* _Instructions to follow_: Only the lines from the one containing "The first group consists" through the one containing "Note that the" should be printed, exactly as they appear below, with both ends included.
.....
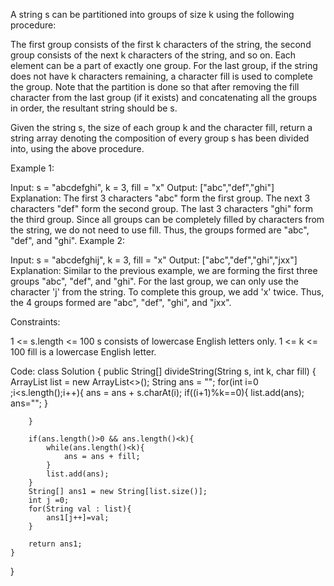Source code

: A string s can be partitioned into groups of size k using the following procedure:

The first group consists of the first k characters of the string, the second group consists of the next k characters of the string, and so on. Each element can be a part of exactly one group.
For the last group, if the string does not have k characters remaining, a character fill is used to complete the group.
Note that the partition is done so that after removing the fill character from the last group (if it exists) and concatenating all the groups in order, the resultant string should be s.

Given the string s, the size of each group k and the character fill, return a string array denoting the composition of every group s has been divided into, using the above procedure.

 

Example 1:

Input: s = "abcdefghi", k = 3, fill = "x"
Output: ["abc","def","ghi"]
Explanation:
The first 3 characters "abc" form the first group.
The next 3 characters "def" form the second group.
The last 3 characters "ghi" form the third group.
Since all groups can be completely filled by characters from the string, we do not need to use fill.
Thus, the groups formed are "abc", "def", and "ghi".
Example 2:

Input: s = "abcdefghij", k = 3, fill = "x"
Output: ["abc","def","ghi","jxx"]
Explanation:
Similar to the previous example, we are forming the first three groups "abc", "def", and "ghi".
For the last group, we can only use the character 'j' from the string. To complete this group, we add 'x' twice.
Thus, the 4 groups formed are "abc", "def", "ghi", and "jxx".
 

Constraints:

1 <= s.length <= 100
s consists of lowercase English letters only.
1 <= k <= 100
fill is a lowercase English letter.

Code:
class Solution {
    public String[] divideString(String s, int k, char fill) {
        ArrayList<String> list = new ArrayList<>();
        String ans = "";
        for(int i=0 ;i<s.length();i++){
            ans = ans + s.charAt(i);
            if((i+1)%k==0){
                list.add(ans);
                ans="";
            }
            
        }

        if(ans.length()>0 && ans.length()<k){
            while(ans.length()<k){
                ans = ans + fill;
            }
            list.add(ans);
        }
        String[] ans1 = new String[list.size()];
        int j =0;
        for(String val : list){
            ans1[j++]=val;
        }

        return ans1;
    }
}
.....
* _Answer space_:
The first group consists of the first k characters of the string, the second group consists of the next k characters of the string, and so on. Each element can be a part of exactly one group.
For the last group, if the string does not have k characters remaining, a character fill is used to complete the group.
Note that the partition is done so that after removing the fill character from the last group (if it exists) and concatenating all the groups in order, the resultant string should be s.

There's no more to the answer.